Saved entries:
◆ ◆ ◆ ◆ ◆

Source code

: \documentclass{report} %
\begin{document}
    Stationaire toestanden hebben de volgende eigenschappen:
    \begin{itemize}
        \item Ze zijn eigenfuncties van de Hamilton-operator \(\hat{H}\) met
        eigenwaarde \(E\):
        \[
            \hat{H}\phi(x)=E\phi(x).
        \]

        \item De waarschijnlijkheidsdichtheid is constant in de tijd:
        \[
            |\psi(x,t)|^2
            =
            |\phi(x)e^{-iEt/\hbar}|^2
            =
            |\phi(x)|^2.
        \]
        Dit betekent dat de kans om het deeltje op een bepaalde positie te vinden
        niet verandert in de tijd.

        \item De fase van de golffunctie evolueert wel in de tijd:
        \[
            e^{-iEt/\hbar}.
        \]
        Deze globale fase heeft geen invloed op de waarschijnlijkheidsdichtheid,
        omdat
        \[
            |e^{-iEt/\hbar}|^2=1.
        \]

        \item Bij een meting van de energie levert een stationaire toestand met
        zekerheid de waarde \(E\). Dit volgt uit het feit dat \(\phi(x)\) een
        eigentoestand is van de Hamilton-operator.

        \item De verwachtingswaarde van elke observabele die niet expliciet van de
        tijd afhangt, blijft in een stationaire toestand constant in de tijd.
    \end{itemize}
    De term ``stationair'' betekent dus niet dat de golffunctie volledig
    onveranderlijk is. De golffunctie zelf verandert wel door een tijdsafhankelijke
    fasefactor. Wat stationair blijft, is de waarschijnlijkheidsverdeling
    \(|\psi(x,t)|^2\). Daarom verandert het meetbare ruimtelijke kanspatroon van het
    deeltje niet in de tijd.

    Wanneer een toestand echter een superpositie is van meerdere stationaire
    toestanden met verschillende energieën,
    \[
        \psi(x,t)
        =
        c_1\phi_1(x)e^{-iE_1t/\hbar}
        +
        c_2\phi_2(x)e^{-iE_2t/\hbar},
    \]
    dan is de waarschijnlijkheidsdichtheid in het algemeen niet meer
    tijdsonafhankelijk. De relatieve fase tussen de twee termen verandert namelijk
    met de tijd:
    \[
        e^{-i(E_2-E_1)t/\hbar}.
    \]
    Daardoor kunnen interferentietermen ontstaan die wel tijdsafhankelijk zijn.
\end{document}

◆ ◆ ◆ ◆ ◆

◆ EXERCISE DESCRIPTION ◆
Every entry, from the first line to the last, should be retyped exactly.

◆ EXPECTED OUTPUT ◆
Source code

: \documentclass{report} %
\begin{document}
    Stationaire toestanden hebben de volgende eigenschappen:
    \begin{itemize}
        \item Ze zijn eigenfuncties van de Hamilton-operator \(\hat{H}\) met
        eigenwaarde \(E\):
        \[
            \hat{H}\phi(x)=E\phi(x).
        \]

        \item De waarschijnlijkheidsdichtheid is constant in de tijd:
        \[
            |\psi(x,t)|^2
            =
            |\phi(x)e^{-iEt/\hbar}|^2
            =
            |\phi(x)|^2.
        \]
        Dit betekent dat de kans om het deeltje op een bepaalde positie te vinden
        niet verandert in de tijd.

        \item De fase van de golffunctie evolueert wel in de tijd:
        \[
            e^{-iEt/\hbar}.
        \]
        Deze globale fase heeft geen invloed op de waarschijnlijkheidsdichtheid,
        omdat
        \[
            |e^{-iEt/\hbar}|^2=1.
        \]

        \item Bij een meting van de energie levert een stationaire toestand met
        zekerheid de waarde \(E\). Dit volgt uit het feit dat \(\phi(x)\) een
        eigentoestand is van de Hamilton-operator.

        \item De verwachtingswaarde van elke observabele die niet expliciet van de
        tijd afhangt, blijft in een stationaire toestand constant in de tijd.
    \end{itemize}
    De term ``stationair'' betekent dus niet dat de golffunctie volledig
    onveranderlijk is. De golffunctie zelf verandert wel door een tijdsafhankelijke
    fasefactor. Wat stationair blijft, is de waarschijnlijkheidsverdeling
    \(|\psi(x,t)|^2\). Daarom verandert het meetbare ruimtelijke kanspatroon van het
    deeltje niet in de tijd.

    Wanneer een toestand echter een superpositie is van meerdere stationaire
    toestanden met verschillende energieën,
    \[
        \psi(x,t)
        =
        c_1\phi_1(x)e^{-iE_1t/\hbar}
        +
        c_2\phi_2(x)e^{-iE_2t/\hbar},
    \]
    dan is de waarschijnlijkheidsdichtheid in het algemeen niet meer
    tijdsonafhankelijk. De relatieve fase tussen de twee termen verandert namelijk
    met de tijd:
    \[
        e^{-i(E_2-E_1)t/\hbar}.
    \]
    Daardoor kunnen interferentietermen ontstaan die wel tijdsafhankelijk zijn.
\end{document}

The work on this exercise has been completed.